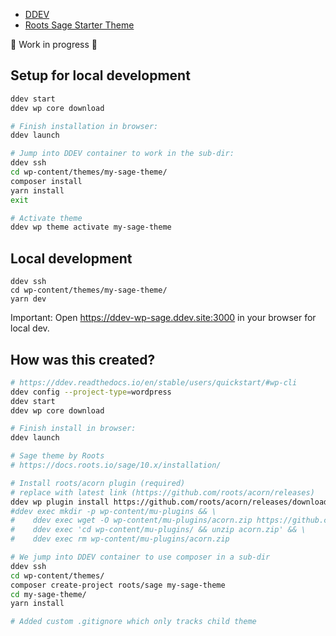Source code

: 
- [DDEV](https://ddev.readthedocs.io/en/latest/)
- [Roots Sage Starter Theme](https://github.com/roots/sage)

🚧 Work in progress 🚧

## Setup for local development

```bash
ddev start
ddev wp core download

# Finish installation in browser:
ddev launch

# Jump into DDEV container to work in the sub-dir:
ddev ssh
cd wp-content/themes/my-sage-theme/
composer install
yarn install
exit

# Activate theme
ddev wp theme activate my-sage-theme
```

## Local development

```
ddev ssh
cd wp-content/themes/my-sage-theme/
yarn dev
```

Important: Open https://ddev-wp-sage.ddev.site:3000 in your browser for local dev.

## How was this created?

```bash
# https://ddev.readthedocs.io/en/stable/users/quickstart/#wp-cli
ddev config --project-type=wordpress
ddev start
ddev wp core download

# Finish install in browser:
ddev launch

# Sage theme by Roots
# https://docs.roots.io/sage/10.x/installation/

# Install roots/acorn plugin (required)
# replace with latest link (https://github.com/roots/acorn/releases)
ddev wp plugin install https://github.com/roots/acorn/releases/download/v2.1.2/acorn-v2.1.2-php-8.0.zip --activate
#ddev exec mkdir -p wp-content/mu-plugins && \
#    ddev exec wget -O wp-content/mu-plugins/acorn.zip https://github.com/roots/acorn/releases/download/v2.1.2/acorn-v2.1.2-php-8.0.zip && \
#    ddev exec 'cd wp-content/mu-plugins/ && unzip acorn.zip' && \
#    ddev exec rm wp-content/mu-plugins/acorn.zip

# We jump into DDEV container to use composer in a sub-dir
ddev ssh
cd wp-content/themes/
composer create-project roots/sage my-sage-theme
cd my-sage-theme/
yarn install

# Added custom .gitignore which only tracks child theme
```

PROBLEM STATEMENT
All lines in the entries above that hold the word "browser" need to be copied.

ANSWER BOX
# Finish installation in browser:
Important: Open https://ddev-wp-sage.ddev.site:3000 in your browser for local dev.
# Finish install in browser:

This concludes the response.